Year 2, Month 12, Day 23: The Menace From Earth

The Miami Herald notes a new report from NASA detailing ecosystem transformation in the wake of climate change:

Global warming could bring a major transformation for Earth’s plants and animals over the next century, a NASA study says, driving nearly half the planet’s forests, grasslands and other vegetation toward conversion into radically different ecosystems.

The ecological stress could give a boost to invasive species, but at the expense of natives, reducing the diversity of plants and animals overall.

And humans are likely, almost literally, to cut them off at the pass: When plants and animals attempt to survive by shifting their geographical ranges, as they have in past episodes of climate change, they’ll be blocked by farms and cities.

“If half the world is driven to change its vegetation cover, and meanwhile, we’ve fragmented the surface of the Earth by putting in parking lots and monoculture agricultural zones and all these other impediments to natural migration, then there could be problems,” said lead author Jon Bergengren, a global ecologist who was a postdoctoral researcher at Caltech when he did the study.

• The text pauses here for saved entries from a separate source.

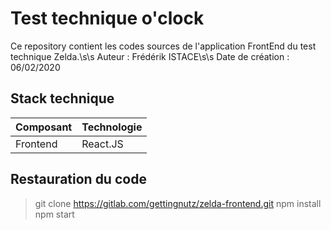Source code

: 
# Test technique o'clock

Ce repository contient les codes sources de l'application FrontEnd du test technique Zelda.\s\s
Auteur : Frédérik ISTACE\s\s
Date de création : 06/02/2020

## Stack technique
| Composant |Technologie  |
|--|--|
| Frontend |React.JS  |

## Restauration du code
> git clone https://gitlab.com/gettingnutz/zelda-frontend.git
> npm install
> npm start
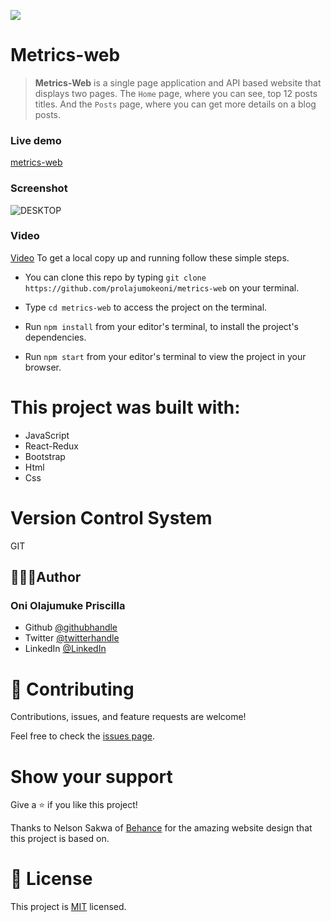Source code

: ![](https://img.shields.io/badge/Microverse-blueviolet)

# Metrics-web

> **Metrics-Web** is a single page application and  API based website that displays two  pages. The `Home` page, where you can see, top 12 posts titles. And the `Posts` page, where you can get more details on a blog posts.

### Live demo
 [metrics-web](https://prometrics.herokuapp.com/)

 ### Screenshot
![DESKTOP](https://user-images.githubusercontent.com/69638013/137314852-d455c922-d8fd-4356-9d10-f667849045b1.png)

 ### Video
[Video](https://www.loom.com/share/51aba3bff9704b02a0561587327a7fd6)
To get a local copy up and running follow these simple steps.

- You can clone this repo by typing `git clone https://github.com/prolajumokeoni/metrics-web` on your terminal.

- Type `cd metrics-web` to access the project on the terminal.
  
- Run `npm install` from your editor's terminal, to install the project's dependencies.

- Run `npm start` from your editor's terminal to view the project in your browser.

# This project was built with:

- JavaScript
- React-Redux
- Bootstrap
- Html
- Css
# Version Control System

GIT


## 👩🏿‍🏫Author
### **Oni Olajumuke Priscilla**

- Github [@githubhandle](https://github.com/prolajumokeoni)
- Twitter [@twitterhandle](https://twitter.com/prolajumokeoni)
- LinkedIn [@LinkedIn](https://www.linkedin.com/in/olajumoke-priscilla-oni-44a48b162/)
# 🤝 Contributing

Contributions, issues, and feature requests are welcome!

Feel free to check the [issues page](https://github.com/prolajumokeoni/metrics-web/issues).

# Show your support

Give a ⭐️ if you like this project!

Thanks to Nelson Sakwa of [Behance](https://www.behance.net/gallery/31579789/Ballhead-App-%28Free-PSDs%29) for the amazing website design that this project is based on.

# 📝 License

This project is [MIT](https://github.com/prolajumokeoni/metrics-web/blob/development/LICENSE) licensed.
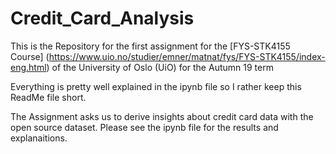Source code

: # Credit_Card_Analysis
This is the Repository for the first assignment for the [FYS-STK4155 Course] (https://www.uio.no/studier/emner/matnat/fys/FYS-STK4155/index-eng.html) of the University of Oslo (UiO) for the Autumn 19 term

Everything is pretty well explained in the ipynb file so I rather keep this ReadMe file short. 

The Assignment asks us to derive insights about credit card data with the open source dataset. 
Please see the ipynb file for the results and explanaitions.
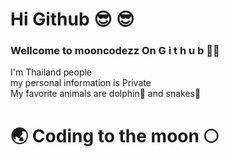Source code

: # Hi Github :sunglasses: :sunglasses:

### Wellcome to mooncodezz On G i t h u b :star2::star2:

I'm Thailand people          
my personal information is Private   
My favorite animals are dolphin:dolphin: and snakes:snake:


# :earth_asia: Coding to the moon :full_moon:

<!---
mooncodezz/mooncodezz is a ✨ special ✨ repository because its `README.md` (this file) appears on your GitHub profile.
You can click the Preview link to take a look at your changes.
--->
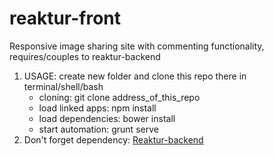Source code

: # reaktur-front
Responsive image sharing site with commenting functionality, requires/couples to reaktur-backend

1. USAGE: create new folder and clone this repo there in terminal/shell/bash
    * cloning: git clone address_of_this_repo
    * load linked apps: npm install
    * load dependencies: bower install
    * start automation: grunt serve
2. Don't forget dependency: [Reaktur-backend](https://github.com/Loither/reaktur-backend/)
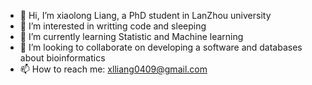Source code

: - 👋 Hi, I’m xiaolong Liang, a PhD student in LanZhou university
- 👀 I’m interested in writting code and sleeping 
- 🌱 I’m currently learning Statistic and Machine learning
- 💞️ I’m looking to collaborate on developing a software and databases about bioinformatics 
- 📫 How to reach me:  xlliang0409@gmail.com

<!---
xiaolongliang/xiaolongliang is a ✨ special ✨ repository because its `README.md` (this file) appears on your GitHub profile.
You can click the Preview link to take a look at your changes.
--->
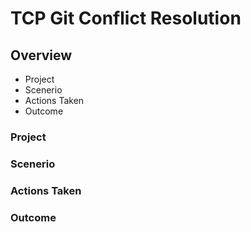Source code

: # TCP Git Conflict Resolution

## Overview
* Project
* Scenerio
* Actions Taken
* Outcome

### Project


### Scenerio
### Actions Taken
### Outcome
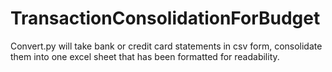 # TransactionConsolidationForBudget
Convert.py will take bank or credit card statements in csv form, consolidate them into one excel sheet that has been formatted for readability.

“When, suddenly, plants and animals aren’t living in habitats to which they’re adapted, then you start to get an unhealthy planet,” he said.

The comments on the article are a mass of stupid. Plus ca change…

Sent December 19:

Conservative politicians routinely ramp up their anti-immigrant rhetoric for the benefit of their xenophobic constituents. Curiously, however, they dismiss the extralegals most likely to cross America’s borders in a post-climate-change future.

Let’s leave aside the obvious fact that climate-driven resource wars and geopolitical instability are likely to lead to vastly increased numbers of refugees in the coming decades. Rather, let’s focus on the immigrant populations which will do the most damage to America: invasive species. Migrating from their customary ecological niches in response to rapid climatic shifts, these visitors will be part of a traumatic environmental transformation over the next century, rendering vast parts of the United States unrecognizable.

While disease-bearing insects, non-native plants and other such unwelcome visitors will have far greater economic impact on our nation than any undocumented human immigrants, you won’t hear any candidates for election mention them at all. I wonder why?